Three weeks ago, the Mauna Loa volcano in Hawaii erupted after 38 years. It had been showing signs of activity since September, mostly in the form of many small earthquakes. Kīlauea’s 2018 eruption also unleashed a cascade of earthquakes, especially in the small town of Pāhala, close to Hawaii’s southern coast.
Now, researchers have linked the Pāhala earthquakes to pulses of magma that intertwine some 22-26 miles underground, slowly swelling with molten rock, conducting one of the most impressive volcano imaging studies in history.
Pāhala is currently the most seismically active region in the Hawaiian Islands. Frequent earthquakes rumble through the area, and the number of earthquakes in Pāhala has increased 70-fold since 2015. These earthquakes are typically quite deep, more than 12 miles below sea level, often reaching all the way down to the mantle.
Because these earthquakes are pretty deep, much of their energy is attenuated by the time they reach the surface. So researchers led by John Wilding of the Seismological Laboratory at the California Institute of Technology used machine learning algorithms to look for earthquakes that may have eluded initial detection. They uncovered plenty of seismic events that went undetected and with this extra information, they got to mapping the volcano’s underworld.
Mapping the hot spot
The Hawaiian volcanoes aren’t like most volcanoes. Most volcanoes are linked to the edge of tectonic plates, the ‘puzzle pieces’ that make up our planet’s crust, but hotspot volcanoes are connected directly to the mantle and not on a plate boundary, fed by underlying magma that is extremely hot compared to the surrounding mantle. The hotspot stays in place as the tectonic plates move in geological time, creating a trail of volcanoes. In fact, the 15 volcanoes of Hawaii are only the youngest in a chain of over 129 volcanoes the hotspot has created (most of which are now under the sea).
Pāhala is thought to sit right above a searing column with anomalously hot magma. As this hot column moves and ejects new material, it drives the formation of earthquakes — that much was known. But exactly when and where this magma lies was not yet known.

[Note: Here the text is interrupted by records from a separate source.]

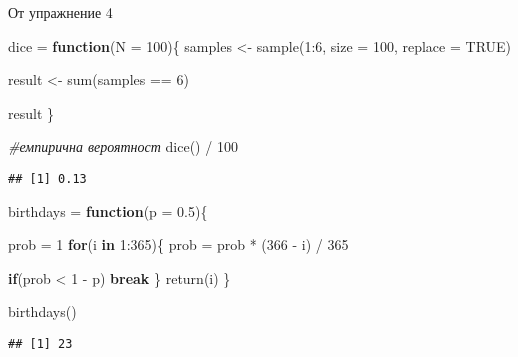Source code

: \documentclass[
]{article}
\newenvironment{Shaded}{\begin{snugshade}}{\end{snugshade}}
\newcommand{\AttributeTok}[1]{\textcolor[rgb]{0.77,0.63,0.00}{#1}}
\newcommand{\CommentTok}[1]{\textcolor[rgb]{0.56,0.35,0.01}{\textit{#1}}}
\newcommand{\ConstantTok}[1]{\textcolor[rgb]{0.00,0.00,0.00}{#1}}
\newcommand{\ControlFlowTok}[1]{\textcolor[rgb]{0.13,0.29,0.53}{\textbf{#1}}}
\newcommand{\DecValTok}[1]{\textcolor[rgb]{0.00,0.00,0.81}{#1}}
\newcommand{\FloatTok}[1]{\textcolor[rgb]{0.00,0.00,0.81}{#1}}
\newcommand{\FunctionTok}[1]{\textcolor[rgb]{0.00,0.00,0.00}{#1}}
\newcommand{\NormalTok}[1]{#1}
\newcommand{\OtherTok}[1]{\textcolor[rgb]{0.56,0.35,0.01}{#1}}
\newcommand{\SpecialCharTok}[1]{\textcolor[rgb]{0.00,0.00,0.00}{#1}}
\begin{document}
От упражнение 4

\begin{Shaded}
\begin{Highlighting}[]
\NormalTok{dice }\OtherTok{=} \ControlFlowTok{function}\NormalTok{(}\AttributeTok{N =} \DecValTok{100}\NormalTok{)\{}
\NormalTok{  samples }\OtherTok{\textless{}{-}} \FunctionTok{sample}\NormalTok{(}\DecValTok{1}\SpecialCharTok{:}\DecValTok{6}\NormalTok{, }\AttributeTok{size =} \DecValTok{100}\NormalTok{, }\AttributeTok{replace =} \ConstantTok{TRUE}\NormalTok{)}
  
\NormalTok{  result }\OtherTok{\textless{}{-}} \FunctionTok{sum}\NormalTok{(samples }\SpecialCharTok{==} \DecValTok{6}\NormalTok{)}
  
\NormalTok{  result}
\NormalTok{\}}

\CommentTok{\#емпирична вероятност}
\FunctionTok{dice}\NormalTok{() }\SpecialCharTok{/} \DecValTok{100}
\end{Highlighting}
\end{Shaded}

\begin{verbatim}
## [1] 0.13
\end{verbatim}

\begin{Shaded}
\begin{Highlighting}[]
\NormalTok{birthdays }\OtherTok{=} \ControlFlowTok{function}\NormalTok{(}\AttributeTok{p =} \FloatTok{0.5}\NormalTok{)\{}
  
\NormalTok{  prob }\OtherTok{=} \DecValTok{1}
  \ControlFlowTok{for}\NormalTok{(i }\ControlFlowTok{in} \DecValTok{1}\SpecialCharTok{:}\DecValTok{365}\NormalTok{)\{}
\NormalTok{    prob }\OtherTok{=}\NormalTok{ prob }\SpecialCharTok{*}\NormalTok{ (}\DecValTok{366} \SpecialCharTok{{-}}\NormalTok{ i) }\SpecialCharTok{/} \DecValTok{365}
    
    \ControlFlowTok{if}\NormalTok{(prob }\SpecialCharTok{\textless{}}  \DecValTok{1} \SpecialCharTok{{-}}\NormalTok{ p) }\ControlFlowTok{break}
\NormalTok{  \}}
      \FunctionTok{return}\NormalTok{(i)}
\NormalTok{\}}

\FunctionTok{birthdays}\NormalTok{()}
\end{Highlighting}
\end{Shaded}

\begin{verbatim}
## [1] 23
\end{verbatim}
\end{document}
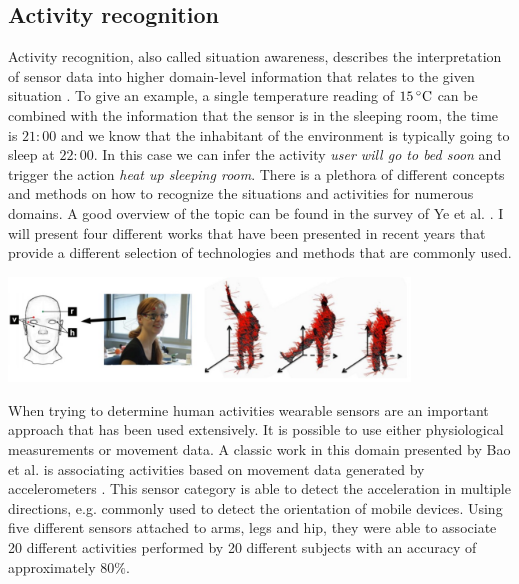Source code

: \subsection{Activity recognition}
Activity recognition, also called situation awareness, describes the interpretation of sensor data into higher domain-level information that relates to the given situation \cite{ye2012situation}. To give an example, a single temperature reading of $15\,^{\circ}{\rm C}$ can be combined with the information that the sensor is in the sleeping room, the time is $21:00$ and we know that the inhabitant of the environment is typically going to sleep at $22:00$. In this case we can infer the activity \emph{user will go to bed soon} and trigger the action \emph{heat up sleeping room}. There is a plethora of different concepts and methods on how to recognize the situations and activities for numerous domains. A good overview of the topic can be found in the survey of Ye et al. \cite{ye2012situation}. I will present four different works that have been presented in recent years that provide a different selection of technologies and methods that are commonly used.

\begin{minipage}{\linewidth}
\centering
\includegraphics[width=0.8\textwidth]{images/rel_app_activity}
\label{fig:rel_app_activity}
\end{minipage}	

When trying to determine human activities wearable sensors are an important approach that has been used extensively. It is possible to use either physiological measurements or movement data. A classic work in this domain presented by Bao et al. is associating activities based on movement data generated by accelerometers \cite{Bao2004}. This sensor category is able to detect the acceleration in multiple directions, e.g. commonly used to detect the orientation of mobile devices. Using five different sensors attached to arms, legs and hip, they were able to associate 20 different activities performed by 20 different subjects with an accuracy of approximately $80\%$.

Volcanic earthquakes generate a specific type of signal that researchers can map. Basically, they can isolate which of the earthquakes come from magma moving around and which come from something else. Then, by mapping all these points in 3D, you can end up with an image of where the magma moves, so basically, a map of the magma system.
“At depths of 36-43 km, we resolve a 15 km long collection of near-horizontal sheeted structures that we identify as a sill complex,” the researchers write in the study. A sill is a tabular sheet intrusion that has intruded between older layers.

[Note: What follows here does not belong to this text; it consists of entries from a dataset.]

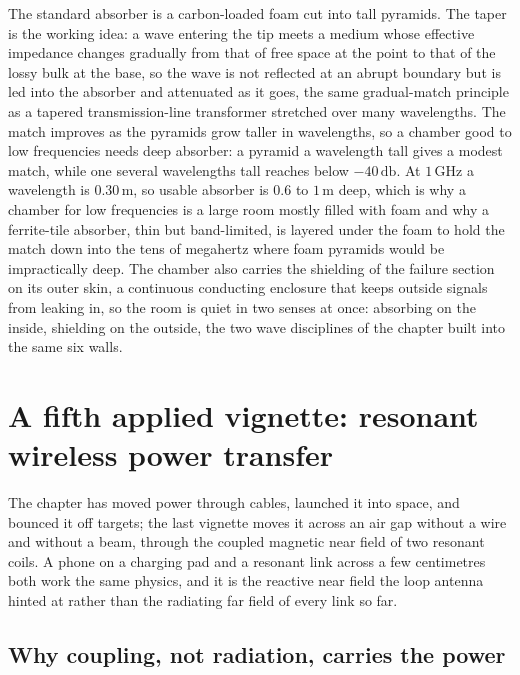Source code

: The standard absorber is a carbon-loaded foam cut into tall pyramids. The
taper is the working idea: a wave entering the tip meets a medium whose
effective impedance changes gradually from that of free space at the point
to that of the lossy bulk at the base, so the wave is not reflected at an
abrupt boundary but is led into the absorber and attenuated as it goes,
the same gradual-match principle as a tapered transmission-line
transformer stretched over many wavelengths. The match improves as the
pyramids grow taller in wavelengths, so a chamber good to low frequencies
needs deep absorber: a pyramid a wavelength tall gives a modest match,
while one several wavelengths tall reaches below $-40\,\si{\decibel}$. At
$1\,\si{\giga\hertz}$ a wavelength is $0.30\,\si{\meter}$, so
usable absorber is $0.6$ to $1\,\si{\meter}$ deep, which is why a chamber
for low frequencies is a large room mostly filled with foam and why a
ferrite-tile absorber, thin but band-limited, is layered under the foam to
hold the match down into the tens of megahertz where foam pyramids would
be impractically deep. The chamber also carries the shielding of the
failure section on its outer skin, a continuous conducting enclosure that
keeps outside signals from leaking in, so the room is quiet in two senses
at once: absorbing on the inside, shielding on the outside, the two wave
disciplines of the chapter built into the same six walls.

\section{A fifth applied vignette: resonant wireless power
transfer}

The chapter has moved power through cables, launched it into space, and
bounced it off targets; the last vignette moves it across an air gap
without a wire and without a beam, through the coupled magnetic near field
of two resonant coils. A phone on a charging pad and a resonant link
across a few centimetres both work the same physics, and it is the reactive
near field the loop antenna hinted at rather than the radiating far field of
every link so far.

\subsection{Why coupling, not radiation, carries the power}

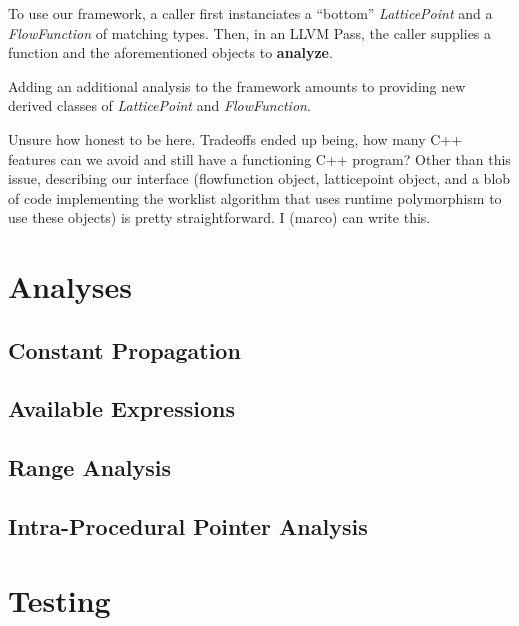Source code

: \documentclass{article}
\theoremstyle{definition}
\begin{document}
To use our framework, a caller  first instanciates a ``bottom''
\emph{LatticePoint} and a \emph{FlowFunction} of matching types. Then,
in an LLVM Pass, the caller supplies a function and the aforementioned
objects to \textbf{analyze}. 

Adding an additional analysis to the framework amounts to providing
new derived classes of \emph{LatticePoint} and \emph{FlowFunction}.


Unsure how honest to be here. Tradeoffs ended up being, how many C++
features can we avoid and still have a functioning C++ program? Other
than this issue, describing our interface (flowfunction object,
latticepoint object, and a blob of code implementing the worklist
algorithm that uses runtime polymorphism to use these objects) is
pretty straightforward. I (marco) can write this.

\section{Analyses}

\subsection{Constant Propagation}


\subsection{Available Expressions}


\subsection{Range Analysis}



\subsection{Intra-Procedural Pointer Analysis}













\section{Testing}
\end{document}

“These sills connect to the lower depths of Kīlauea’s plumbing by a 25 km-long belt of seismicity. Additionally, a column of seismicity links the sill complex to a shallow decollement near Mauna Loa. These findings implicate the mantle sill complex as a nexus for magma transport beneath Hawai‘i and furthermore indicate widespread magmatic connectivity in the volcanic system.”
From this geological data, they found that the magmatic structures feeding Kīlauea and Mauna Loa are linked to a common source in the mantle — a sort of magmatic pathway that connects the two. However, the reservoir of Mauna Kea, another volcano in the area, appears to be isolated.

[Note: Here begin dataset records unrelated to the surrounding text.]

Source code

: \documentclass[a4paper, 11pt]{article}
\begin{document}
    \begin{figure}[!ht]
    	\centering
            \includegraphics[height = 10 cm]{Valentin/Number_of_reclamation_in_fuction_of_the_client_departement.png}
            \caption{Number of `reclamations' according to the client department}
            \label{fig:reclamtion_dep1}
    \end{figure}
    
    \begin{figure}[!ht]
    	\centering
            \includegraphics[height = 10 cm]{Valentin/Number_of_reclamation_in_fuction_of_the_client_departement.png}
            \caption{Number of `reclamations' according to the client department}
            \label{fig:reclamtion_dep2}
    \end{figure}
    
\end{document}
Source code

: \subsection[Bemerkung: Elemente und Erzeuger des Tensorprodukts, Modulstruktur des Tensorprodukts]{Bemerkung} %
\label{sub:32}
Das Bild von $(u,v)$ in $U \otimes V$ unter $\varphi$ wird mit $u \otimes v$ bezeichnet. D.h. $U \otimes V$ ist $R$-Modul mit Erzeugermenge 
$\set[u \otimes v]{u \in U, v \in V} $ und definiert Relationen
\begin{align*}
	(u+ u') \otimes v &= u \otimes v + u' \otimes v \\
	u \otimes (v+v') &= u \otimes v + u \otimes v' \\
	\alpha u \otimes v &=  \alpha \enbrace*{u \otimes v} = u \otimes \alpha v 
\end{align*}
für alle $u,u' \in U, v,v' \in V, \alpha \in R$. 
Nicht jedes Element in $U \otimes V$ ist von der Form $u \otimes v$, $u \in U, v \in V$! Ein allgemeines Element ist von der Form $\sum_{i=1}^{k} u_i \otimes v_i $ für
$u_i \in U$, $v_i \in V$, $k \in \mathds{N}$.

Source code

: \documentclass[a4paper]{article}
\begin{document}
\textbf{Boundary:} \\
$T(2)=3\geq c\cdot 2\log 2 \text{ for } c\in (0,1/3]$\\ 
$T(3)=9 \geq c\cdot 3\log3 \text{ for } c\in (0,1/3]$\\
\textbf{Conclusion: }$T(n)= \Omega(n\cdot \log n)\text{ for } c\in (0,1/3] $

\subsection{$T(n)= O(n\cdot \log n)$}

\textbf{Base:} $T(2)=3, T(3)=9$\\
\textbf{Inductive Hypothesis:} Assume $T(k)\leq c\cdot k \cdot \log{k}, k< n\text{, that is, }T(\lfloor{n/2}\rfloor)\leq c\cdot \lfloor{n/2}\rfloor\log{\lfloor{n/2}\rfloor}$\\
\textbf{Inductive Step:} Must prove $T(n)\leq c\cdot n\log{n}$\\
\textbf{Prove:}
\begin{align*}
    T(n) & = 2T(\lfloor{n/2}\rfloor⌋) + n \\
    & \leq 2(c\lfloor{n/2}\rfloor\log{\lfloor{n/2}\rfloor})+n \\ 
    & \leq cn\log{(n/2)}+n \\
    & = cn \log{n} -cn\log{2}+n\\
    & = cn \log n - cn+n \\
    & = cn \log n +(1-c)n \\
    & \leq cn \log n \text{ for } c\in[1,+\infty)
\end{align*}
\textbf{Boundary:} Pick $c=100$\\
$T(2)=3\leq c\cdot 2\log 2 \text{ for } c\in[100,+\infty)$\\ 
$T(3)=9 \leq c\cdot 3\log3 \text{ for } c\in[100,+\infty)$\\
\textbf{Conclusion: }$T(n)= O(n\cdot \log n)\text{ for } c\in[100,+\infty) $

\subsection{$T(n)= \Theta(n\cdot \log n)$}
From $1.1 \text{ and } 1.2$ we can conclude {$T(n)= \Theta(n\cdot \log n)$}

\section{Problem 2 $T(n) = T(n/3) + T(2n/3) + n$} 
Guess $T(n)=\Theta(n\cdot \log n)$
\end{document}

“The Pāhala sill complex may serve as a common magma source at 40 km depth for Kīlauea and Mauna Loa. This degree of volcanic interconnectivity is remarkable in light of geochemical and past seismological results that imply Hawaiian volcanoes have distinct plumbing systems sourced from distinct regions of the underlying plume,” the researchers add in the study.
It’s not impossible for even more volcanic reservoirs to be interconnected, but for this, researchers need more studies, and they’re planning to do just that. This summer, the team will deploy a new network of seismic sensors across Kīlauea to further fill in gaps and get an even better picture of the subterranean picture of Hawaii.
The study has been published in Science.